Frage von Malsyy, 164

Billig in China einkaufen und hier verkaufen?

Hi Leute,

Hüllen und Handyzubehör billig in China einkaufen und hier in der Schweiz billiger als die Konkurrenz verkaufen...

Gibt es da noch eine Zukunft? Oder gibt es schon zu viele Leuten auf dem Markt die genau das machen?

Danke und Gruss Marlon

Antwort
von Saisha, 91

Sowas ähnliches hatte ich doch schon in den letzten Tagen... ah da ist es ja, Thema Ankauf Günstig, Verkauf mit Gewinn: https://www.gutefrage.net/frage/kann-man-online-sachen-kaufen-und-mit-profite-we...

Bei dir ist das Ganze sogar noch komplizierter - zum einen weil es viele bereits machen, die definitv bereits BWL und Co studiert haben; zum anderen weil es einfach noch mehr zu beachten gibt:

  • Achtung: Extrakosten! Extrakosten wie durch Lieferung, Zoll, aber auch Versicherungen, Wartezeiten und Co müssen beim Endverkaufspreis miteingerechnet werden. Dies sollte auf jeden Fall noch vor dem Ankauf durchgerechnet werden, um die Chancen des Produkts am deutschen Markt real sehen zu können.
  • Achtung: Zoll! Gewerbliche Einkäufe zum Wiederverkauf sind stets mit Extrakosten verbunden und müssen auch als solche angemeldet werden. Auch darf nicht alles importiert werden (zB Lebensmittel oder Schwarzmarktware), nicht immer ist das für den Ferneinkäufer vor dem Kauf ersichtlich. Bei Fehlhandlung wird die Ware vom Zoll einbehalten und kann sogar heftige Strafen nach sich ziehen.
  • Achtung: Angebot/Nachfrage! Chinaprodukte sind in den meisten Kategorien als Billigprodukte bekannt, ihr möglicher Verkaufspreis wird hiervon bereits stark eingeschränkt. Nischenartikel können bei entsprechend passender Werbung trotzdem gut verkauft werden, jedoch auch nur an eine Nische von Interessenten.
  • Achtung: Preisverhandlungen! Wer auf Nischenprodukte zurückgreift, ist meist auf Großkunden angewiesen. Diese verstehen ihr Geschäft und das Feilschen jedoch sehr gut - gerade hier ist nebst Ausbildung auch praktische Erfahrung enorm wichtig.
  • Achtung: Import/Export - Allgemein!

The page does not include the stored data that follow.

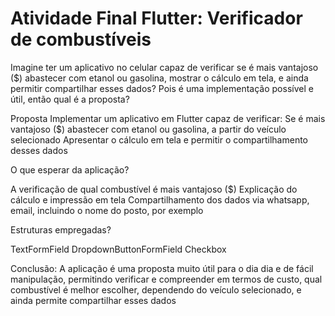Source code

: # Atividade Final Flutter: Verificador de combustíveis

Imagine ter um aplicativo no celular capaz de verificar se é mais vantajoso ($) abastecer com etanol ou gasolina, mostrar o cálculo em tela, e ainda permitir compartilhar esses dados?
Pois é uma implementação possível e útil, então qual é a proposta?

Proposta
Implementar um aplicativo em Flutter capaz de verificar:
Se é mais vantajoso ($) abastecer com etanol ou gasolina, a partir do veículo selecionado
Apresentar o cálculo em tela e permitir o compartilhamento desses dados 

O que esperar da aplicação?
 
A verificação de qual combustível é mais vantajoso ($)
Explicação do cálculo e impressão em tela
Compartilhamento dos dados via whatsapp, email, incluindo o nome do posto, por exemplo

Estruturas empregadas?
 
TextFormField
DropdownButtonFormField
Checkbox

Conclusão:
A aplicação é uma proposta muito útil para o dia dia e de fácil manipulação, permitindo verificar e compreender em termos de custo, qual combustível é melhor escolher, dependendo do veículo selecionado, e ainda permite compartilhar esses dados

Eine verdammt gute Ausbildung/Studium im Bereich internationales BWL/Wirtschaft ist hier verpflichtend. Ohne das nötige Basiswissen und Erfahrungen (eigener sowie der anderer am aktiven Markt) bist du Insolvent noch bevor das erste Jahr rum ist - pures Autonomes Lernen oder gar pures Learning by Doing bringt hier gar nichts.
Antwort
von Falkenpost, 69

Nicht zu vergessen die Produkthaftung. Wenn du dir in China Billigschrott mit giftigen Inhaltsstoffen andrehen lässt, bist du dran! Und nicht zu vergessen der ganze Elektronikmüll mit den gefälschten CE-Aufdrucken etc. Boing - ein Kind bekommt einen Stromschlag und stirbt! Mach dich auf was gefasst.

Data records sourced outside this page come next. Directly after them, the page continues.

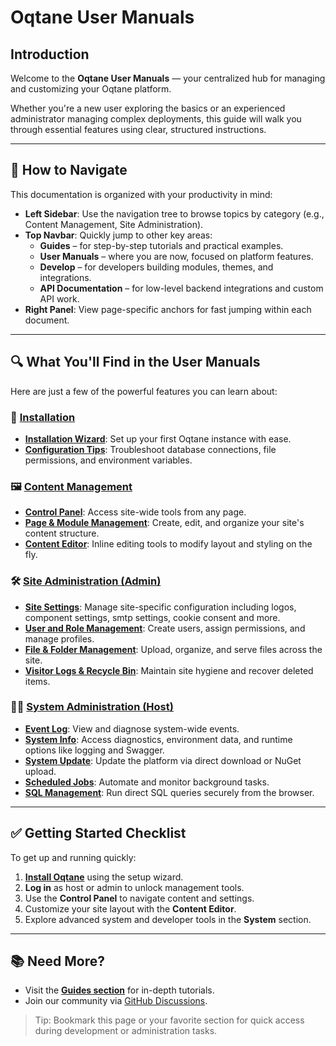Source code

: # Oqtane User Manuals

## Introduction

Welcome to the **Oqtane User Manuals** — your centralized hub for managing and customizing your Oqtane platform.

Whether you're a new user exploring the basics or an experienced administrator managing complex deployments, this guide will walk you through essential features using clear, structured instructions.

---

## 🧭 How to Navigate

This documentation is organized with your productivity in mind:

- **Left Sidebar**: Use the navigation tree to browse topics by category (e.g., Content Management, Site Administration).
- **Top Navbar**: Quickly jump to other key areas:
  - **Guides** – for step-by-step tutorials and practical examples.
  - **User Manuals** – where you are now, focused on platform features.
  - **Develop** – for developers building modules, themes, and integrations.
  - **API Documentation** – for low-level backend integrations and custom API work.
- **Right Panel**: View page-specific anchors for fast jumping within each document.

---

## 🔍 What You'll Find in the User Manuals

Here are just a few of the powerful features you can learn about:

### 🔧 [Installation](installation/index.md)
- **[Installation Wizard](installation/installation-wizard.md)**: Set up your first Oqtane instance with ease.
- **[Configuration Tips](installation/troubleshooting.md)**: Troubleshoot database connections, file permissions, and environment variables.

### 🖼️ [Content Management](content/index.md)
- **[Control Panel](content/control-panel.md)**: Access site-wide tools from any page.
- **[Page & Module Management](content/page-management.md)**: Create, edit, and organize your site's content structure.
- **[Content Editor](content/content-editor.md)**: Inline editing tools to modify layout and styling on the fly.

### 🛠 [Site Administration (Admin)](site/index.md)
- **[Site Settings](site/site-settings.md)**: Manage site-specific configuration including logos, component settings, smtp settings, cookie consent and more.
- **[User and Role Management](site/user-management.md)**: Create users, assign permissions, and manage profiles.
- **[File & Folder Management](site/file-management.md)**: Upload, organize, and serve files across the site.
- **[Visitor Logs & Recycle Bin](site/recycle-bin.md)**: Maintain site hygiene and recover deleted items.

### 🧑‍💼 [System Administration (Host)](system/index.md)
- **[Event Log](system/event-log.md)**: View and diagnose system-wide events.
- **[System Info](system/system-info.md)**: Access diagnostics, environment data, and runtime options like logging and Swagger.
- **[System Update](system/system-update.md)**: Update the platform via direct download or NuGet upload.
- **[Scheduled Jobs](system/scheduled-jobs.md)**: Automate and monitor background tasks.
- **[SQL Management](system/sql-management.md)**: Run direct SQL queries securely from the browser.

---

## ✅ Getting Started Checklist

To get up and running quickly:

1. **[Install Oqtane](installation/installation-wizard.md)** using the setup wizard.
2. **Log in** as host or admin to unlock management tools.
3. Use the **Control Panel** to navigate content and settings.
4. Customize your site layout with the **Content Editor**.
5. Explore advanced system and developer tools in the **System** section.

---

## 📚 Need More?

- Visit the **[Guides section](../guides/index.md)** for in-depth tutorials.
- Join our community via [GitHub Discussions](https://github.com/oqtane/oqtane.framework/discussions).

> Tip: Bookmark this page or your favorite section for quick access during development or administration tasks.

"Der Importeur, der ein Produkt mit wirtschaftlichem Zweck aus einem Drittstaat in den Geltungsbereich des Abkommens über den Europäischen Wirtschaftsraum einführt, haftet gemäß § 4 Abs. 2 ProdHaftG wie ein Hersteller. Hintergrund ist, dass es unter dem Aspekt des Verbraucherschutzes dem Geschädigten nicht zuzumuten ist, seine Rechte in einem Drittstaat geltend machen zu müssen. Der Import muss im Rahmen der geschäftlichen Tätigkeit und zum Zweck des Vertriebs geschehen."

Du hast aber Glück. Bei Personenschäden liegt die Haftungshöchstsumme – auch bei mehreren Betroffenen – bei 85 Millionen €.

Und dann gibt es noch

  • die Verpackungsverordnung
  • Batterierücknahmebestimmungen
  • ...

Gruß
Falke

Kommentar von Malsyy ,

Ich will doch nur ein wenig Geld machen haha

Und mich nicht mit so Anwaltdeutsch umherschlagen... -.-

Kommentar von Falkenpost ,

Hahahahah...

Du wirst verdammt viel Geld verlieren. Insbesondere an die Anwälte, die dich mit so einem Anwaltsdeutsch konfrontieren werden.

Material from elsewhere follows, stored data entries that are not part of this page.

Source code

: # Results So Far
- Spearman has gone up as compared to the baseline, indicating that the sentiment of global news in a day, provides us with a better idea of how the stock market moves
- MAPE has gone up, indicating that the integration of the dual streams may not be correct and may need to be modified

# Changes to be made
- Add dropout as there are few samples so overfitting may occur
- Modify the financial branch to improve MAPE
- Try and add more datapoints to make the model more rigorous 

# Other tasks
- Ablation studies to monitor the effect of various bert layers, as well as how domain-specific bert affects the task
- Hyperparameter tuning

Mal sehen, ob du dann noch lachst.

Antwort
von Nummer1212, 81

Ich bin mir sicher dass dieser Markt eine große Chance birgt.

Jedoch nur um in den Knast zu kommen.

Was du machen willst ist nicht mehr legal da du wenndern Steuern zahlen musst wenn du die Sachen einführst und somit nicht billiger seien kannst als die Konkurrenz

=> Du müßtest schmuggeln und das ist illegal

Kommentar von apophis ,

Öhm....ist ja nicht so, dass man nichts kaufen kann, das aus China Importiert wird oder so...

Diese Unternehmen bewegen sich auch nicht an der untersten Gewinngrenze, da ist noch genügend Platz für weniger. Allerdings braucht man dafür auch die richtigen Preise der Hersteller und eventuell Kontakte, das ist aber eine andere Sache.

Funktionieren tut es durchaus auch ohne Schmuggeln, ob es sich bei der Konkurrenz lohnt, ist eine andere Frage.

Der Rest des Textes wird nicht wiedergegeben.